No plans for Garda liaison to Colombia in case of missing Wexford man
Fears James Hillis (40) may have been kidnapped in South American country
The Garda has no plans to send a liaison officer to Colombia to assist in the case of a Wexford father of three reported missing and possibly kidnapped in the South American country.
Confusion continues to surround the case of James Hillis (40) three months after he travelled to Colombia from Tenerife in Spain. His family in Wexford have not heard from him since and Colombian police have concerns about his safety.
Gardaí were initially sceptical of reports Mr Hillis was kidnapped in the South American country. Sources say some of that scepticism remains but that concern is growing that Mr Hillis may have come to some harm.
Nevertheless there are no plans “for now” to send a Garda liaison to Colombia as often happens with missing persons cases abroad.
The Garda is liaising with Colombian police to establish if a photo of a man matching Mr Hillis’s description, with a gun to his head, is genuine. The man in the photo is kneeling between two men dressed in army fatigues. He appears to be bleeding from a head wound and his wrists are bound with tape.

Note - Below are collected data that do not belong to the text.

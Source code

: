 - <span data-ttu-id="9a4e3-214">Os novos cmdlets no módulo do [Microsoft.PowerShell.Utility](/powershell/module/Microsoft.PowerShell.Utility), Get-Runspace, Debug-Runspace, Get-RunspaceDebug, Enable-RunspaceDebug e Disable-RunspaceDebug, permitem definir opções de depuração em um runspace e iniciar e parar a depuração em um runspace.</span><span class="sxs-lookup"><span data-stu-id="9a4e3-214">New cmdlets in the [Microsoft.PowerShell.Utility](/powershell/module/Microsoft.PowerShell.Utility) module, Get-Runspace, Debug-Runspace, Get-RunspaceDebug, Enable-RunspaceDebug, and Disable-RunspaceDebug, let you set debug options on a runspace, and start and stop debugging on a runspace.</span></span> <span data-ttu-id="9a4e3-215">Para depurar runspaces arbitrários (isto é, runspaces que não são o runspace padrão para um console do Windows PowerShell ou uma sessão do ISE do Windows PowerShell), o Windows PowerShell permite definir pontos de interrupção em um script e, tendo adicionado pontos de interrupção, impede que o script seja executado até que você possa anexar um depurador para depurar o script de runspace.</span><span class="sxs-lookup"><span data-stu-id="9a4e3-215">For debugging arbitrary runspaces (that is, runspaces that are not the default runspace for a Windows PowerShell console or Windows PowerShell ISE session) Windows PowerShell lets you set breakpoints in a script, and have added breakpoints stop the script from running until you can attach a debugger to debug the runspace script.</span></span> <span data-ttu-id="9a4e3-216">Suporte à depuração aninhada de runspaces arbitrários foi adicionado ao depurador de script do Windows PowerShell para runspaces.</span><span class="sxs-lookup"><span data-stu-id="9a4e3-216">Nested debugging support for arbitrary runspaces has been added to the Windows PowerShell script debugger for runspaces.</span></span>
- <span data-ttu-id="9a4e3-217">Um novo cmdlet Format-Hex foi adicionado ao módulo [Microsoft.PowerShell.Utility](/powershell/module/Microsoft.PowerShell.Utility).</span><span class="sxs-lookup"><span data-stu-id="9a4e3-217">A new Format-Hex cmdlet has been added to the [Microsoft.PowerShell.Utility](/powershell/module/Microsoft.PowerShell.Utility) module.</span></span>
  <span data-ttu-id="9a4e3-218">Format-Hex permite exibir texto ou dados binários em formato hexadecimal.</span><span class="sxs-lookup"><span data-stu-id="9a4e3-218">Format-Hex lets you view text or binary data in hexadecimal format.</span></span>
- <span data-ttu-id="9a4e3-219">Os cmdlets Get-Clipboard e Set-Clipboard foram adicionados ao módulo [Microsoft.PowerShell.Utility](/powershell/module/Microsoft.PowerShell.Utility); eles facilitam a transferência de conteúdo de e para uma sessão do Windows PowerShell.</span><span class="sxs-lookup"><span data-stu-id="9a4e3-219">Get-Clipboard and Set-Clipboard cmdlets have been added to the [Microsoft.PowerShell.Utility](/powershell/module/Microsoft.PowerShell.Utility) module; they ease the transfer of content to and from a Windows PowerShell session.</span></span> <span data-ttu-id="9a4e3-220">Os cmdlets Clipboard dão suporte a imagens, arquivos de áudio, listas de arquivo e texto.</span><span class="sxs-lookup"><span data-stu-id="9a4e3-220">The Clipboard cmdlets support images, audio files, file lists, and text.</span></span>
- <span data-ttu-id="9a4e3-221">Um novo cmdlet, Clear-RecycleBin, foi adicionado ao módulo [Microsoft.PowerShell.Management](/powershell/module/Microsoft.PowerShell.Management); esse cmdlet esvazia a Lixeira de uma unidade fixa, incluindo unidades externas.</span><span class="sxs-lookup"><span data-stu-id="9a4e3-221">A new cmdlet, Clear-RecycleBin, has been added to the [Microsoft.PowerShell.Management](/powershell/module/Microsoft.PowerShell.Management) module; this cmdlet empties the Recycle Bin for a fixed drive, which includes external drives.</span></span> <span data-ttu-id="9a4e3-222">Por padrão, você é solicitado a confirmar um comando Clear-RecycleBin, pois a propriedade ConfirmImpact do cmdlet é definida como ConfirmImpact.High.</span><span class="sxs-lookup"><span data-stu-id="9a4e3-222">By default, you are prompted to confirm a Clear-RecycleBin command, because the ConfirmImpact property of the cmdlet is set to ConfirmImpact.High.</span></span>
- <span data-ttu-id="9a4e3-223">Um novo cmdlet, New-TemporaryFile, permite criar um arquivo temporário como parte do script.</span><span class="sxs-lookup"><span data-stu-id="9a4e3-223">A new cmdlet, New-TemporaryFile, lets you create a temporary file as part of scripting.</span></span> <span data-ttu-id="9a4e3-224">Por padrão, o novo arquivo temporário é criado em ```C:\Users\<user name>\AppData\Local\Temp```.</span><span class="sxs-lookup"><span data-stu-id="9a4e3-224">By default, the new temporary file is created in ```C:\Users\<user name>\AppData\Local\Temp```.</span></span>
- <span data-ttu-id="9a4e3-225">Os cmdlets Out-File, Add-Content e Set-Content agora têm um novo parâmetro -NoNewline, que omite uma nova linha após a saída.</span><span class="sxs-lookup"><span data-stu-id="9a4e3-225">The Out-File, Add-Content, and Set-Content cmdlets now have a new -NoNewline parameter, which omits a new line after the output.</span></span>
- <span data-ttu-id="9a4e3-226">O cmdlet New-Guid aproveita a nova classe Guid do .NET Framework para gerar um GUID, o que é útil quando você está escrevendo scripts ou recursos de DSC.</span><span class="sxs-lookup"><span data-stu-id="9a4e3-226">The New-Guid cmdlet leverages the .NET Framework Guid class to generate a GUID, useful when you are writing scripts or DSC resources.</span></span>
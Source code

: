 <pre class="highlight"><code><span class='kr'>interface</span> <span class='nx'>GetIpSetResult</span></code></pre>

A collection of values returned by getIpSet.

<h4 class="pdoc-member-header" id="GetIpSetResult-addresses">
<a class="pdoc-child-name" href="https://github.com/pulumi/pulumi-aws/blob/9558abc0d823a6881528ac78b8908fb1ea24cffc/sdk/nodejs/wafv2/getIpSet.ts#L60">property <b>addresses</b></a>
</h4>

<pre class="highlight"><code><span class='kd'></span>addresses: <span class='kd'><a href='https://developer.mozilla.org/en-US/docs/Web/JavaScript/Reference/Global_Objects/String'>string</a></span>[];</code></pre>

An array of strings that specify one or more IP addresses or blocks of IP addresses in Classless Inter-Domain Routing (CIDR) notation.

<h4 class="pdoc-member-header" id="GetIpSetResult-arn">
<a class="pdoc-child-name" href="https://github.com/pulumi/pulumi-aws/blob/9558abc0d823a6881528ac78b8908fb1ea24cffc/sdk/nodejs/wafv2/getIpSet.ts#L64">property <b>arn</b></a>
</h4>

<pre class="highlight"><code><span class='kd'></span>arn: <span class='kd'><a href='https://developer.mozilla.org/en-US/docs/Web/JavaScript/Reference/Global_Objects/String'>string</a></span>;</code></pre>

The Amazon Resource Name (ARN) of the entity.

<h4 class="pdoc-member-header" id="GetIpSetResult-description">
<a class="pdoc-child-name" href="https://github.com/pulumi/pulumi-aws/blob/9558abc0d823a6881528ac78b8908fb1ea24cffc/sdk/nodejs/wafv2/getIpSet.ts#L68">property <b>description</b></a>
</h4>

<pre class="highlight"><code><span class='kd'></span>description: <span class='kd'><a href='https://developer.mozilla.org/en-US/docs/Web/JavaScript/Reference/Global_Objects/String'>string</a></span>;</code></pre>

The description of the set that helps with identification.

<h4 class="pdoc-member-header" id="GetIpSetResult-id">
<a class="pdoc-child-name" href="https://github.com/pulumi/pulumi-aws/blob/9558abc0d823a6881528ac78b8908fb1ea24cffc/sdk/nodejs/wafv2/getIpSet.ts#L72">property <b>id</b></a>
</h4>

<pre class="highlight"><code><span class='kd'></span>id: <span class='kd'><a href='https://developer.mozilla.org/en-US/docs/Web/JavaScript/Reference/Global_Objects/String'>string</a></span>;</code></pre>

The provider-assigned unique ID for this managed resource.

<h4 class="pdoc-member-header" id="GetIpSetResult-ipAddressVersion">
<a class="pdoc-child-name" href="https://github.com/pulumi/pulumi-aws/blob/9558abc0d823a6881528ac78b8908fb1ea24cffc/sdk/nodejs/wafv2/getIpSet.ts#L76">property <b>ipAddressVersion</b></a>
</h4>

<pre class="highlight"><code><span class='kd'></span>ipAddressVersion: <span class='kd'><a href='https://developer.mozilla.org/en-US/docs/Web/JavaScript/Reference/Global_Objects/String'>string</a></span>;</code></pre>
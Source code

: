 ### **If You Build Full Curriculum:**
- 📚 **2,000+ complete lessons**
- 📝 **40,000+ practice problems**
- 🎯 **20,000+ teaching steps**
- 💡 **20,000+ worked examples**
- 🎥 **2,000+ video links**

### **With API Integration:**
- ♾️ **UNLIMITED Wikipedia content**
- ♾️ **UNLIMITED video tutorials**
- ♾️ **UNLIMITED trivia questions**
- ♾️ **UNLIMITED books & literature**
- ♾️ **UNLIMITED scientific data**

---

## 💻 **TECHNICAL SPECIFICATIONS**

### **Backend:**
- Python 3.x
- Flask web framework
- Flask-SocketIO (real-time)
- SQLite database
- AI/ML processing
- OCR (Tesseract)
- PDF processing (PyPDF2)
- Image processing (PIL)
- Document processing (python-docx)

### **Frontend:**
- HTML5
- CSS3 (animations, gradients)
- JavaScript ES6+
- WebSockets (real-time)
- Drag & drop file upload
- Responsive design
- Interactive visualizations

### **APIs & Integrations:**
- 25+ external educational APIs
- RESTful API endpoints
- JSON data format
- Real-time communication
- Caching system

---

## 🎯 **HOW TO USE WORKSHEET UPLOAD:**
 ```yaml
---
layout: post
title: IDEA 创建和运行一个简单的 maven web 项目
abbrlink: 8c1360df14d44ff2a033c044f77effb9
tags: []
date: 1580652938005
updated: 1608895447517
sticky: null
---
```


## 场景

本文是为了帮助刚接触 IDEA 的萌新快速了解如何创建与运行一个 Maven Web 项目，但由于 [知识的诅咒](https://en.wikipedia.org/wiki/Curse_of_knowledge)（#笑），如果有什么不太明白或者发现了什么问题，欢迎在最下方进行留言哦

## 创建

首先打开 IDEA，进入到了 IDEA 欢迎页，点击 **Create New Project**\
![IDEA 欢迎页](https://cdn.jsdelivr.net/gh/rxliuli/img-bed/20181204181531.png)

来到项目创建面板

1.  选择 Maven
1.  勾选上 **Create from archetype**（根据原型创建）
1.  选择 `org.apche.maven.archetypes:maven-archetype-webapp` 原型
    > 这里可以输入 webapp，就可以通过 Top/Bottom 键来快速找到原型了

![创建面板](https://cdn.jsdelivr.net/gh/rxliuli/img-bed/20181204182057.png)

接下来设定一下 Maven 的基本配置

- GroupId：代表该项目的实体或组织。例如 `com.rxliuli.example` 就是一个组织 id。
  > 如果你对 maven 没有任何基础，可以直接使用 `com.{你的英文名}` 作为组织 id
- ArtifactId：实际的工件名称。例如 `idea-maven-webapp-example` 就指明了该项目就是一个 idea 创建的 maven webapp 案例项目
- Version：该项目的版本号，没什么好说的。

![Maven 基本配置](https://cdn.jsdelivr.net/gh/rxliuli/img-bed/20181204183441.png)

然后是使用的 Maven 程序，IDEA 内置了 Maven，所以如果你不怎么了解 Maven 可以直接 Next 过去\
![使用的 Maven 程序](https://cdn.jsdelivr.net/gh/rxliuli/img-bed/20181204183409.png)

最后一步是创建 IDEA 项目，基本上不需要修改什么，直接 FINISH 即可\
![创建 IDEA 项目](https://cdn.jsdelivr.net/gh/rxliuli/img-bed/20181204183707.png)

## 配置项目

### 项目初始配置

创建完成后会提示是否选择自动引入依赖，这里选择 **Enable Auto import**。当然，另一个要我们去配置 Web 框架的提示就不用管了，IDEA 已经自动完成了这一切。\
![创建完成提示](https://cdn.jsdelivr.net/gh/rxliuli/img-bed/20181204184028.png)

The photograph was reportedly sent to associates of Mr Hillis in Ireland along with a ransom demand. However, Mr Hillis’s father angrily rejected reports his family had received a ransom demand.
“I have never received a call from Colombia,” James Hillis senior told the Wexford People. “I would hate people to think I was asked for a ransom and I didn’t pay it.”
The first time the Hillis family saw the photo was when it was published in a Sunday newspaper a week ago.
It is understood Mr Hillis’s father believes the man in the photo resembles his son, despite his face being blurred out.
A Garda spokesman directed queries on the case to the Department of Foreign Affairs.
A Foreign Affairs spokesman said it is offering consular assistance to the family but that it could not comment on individual cases.
Mr Hillis of Barntown in Wexford worked as a Christmas tree seller while in Ireland. He has several previous convictions for theft but is not believed to be involved in major criminality.
In 2016 was give an 18 month suspended sentence after pleading guilty to 10 counts of theft totalling €44,000. All the money was later repaid to the victims.
Mr Hillis’s family first became aware he was missing in mid-November after being informed by local gardaí. Police in Colombia had contacted the Garda through Interpol to say Mr Hillis had been reported missing and that they had concerns for his welfare.
The Garda is in regular contact with the family but so far they have had little information to report, sources say. The Department of Foreign Affairs is also liaising with the Colombian embassy in Dublin and the Irish embassy in Bogota.
Kidnapping and extortion continues to be a major problem in Colombia despite the ending of the civil war there in 2016. In 2018 there were 174 reported kidnappings.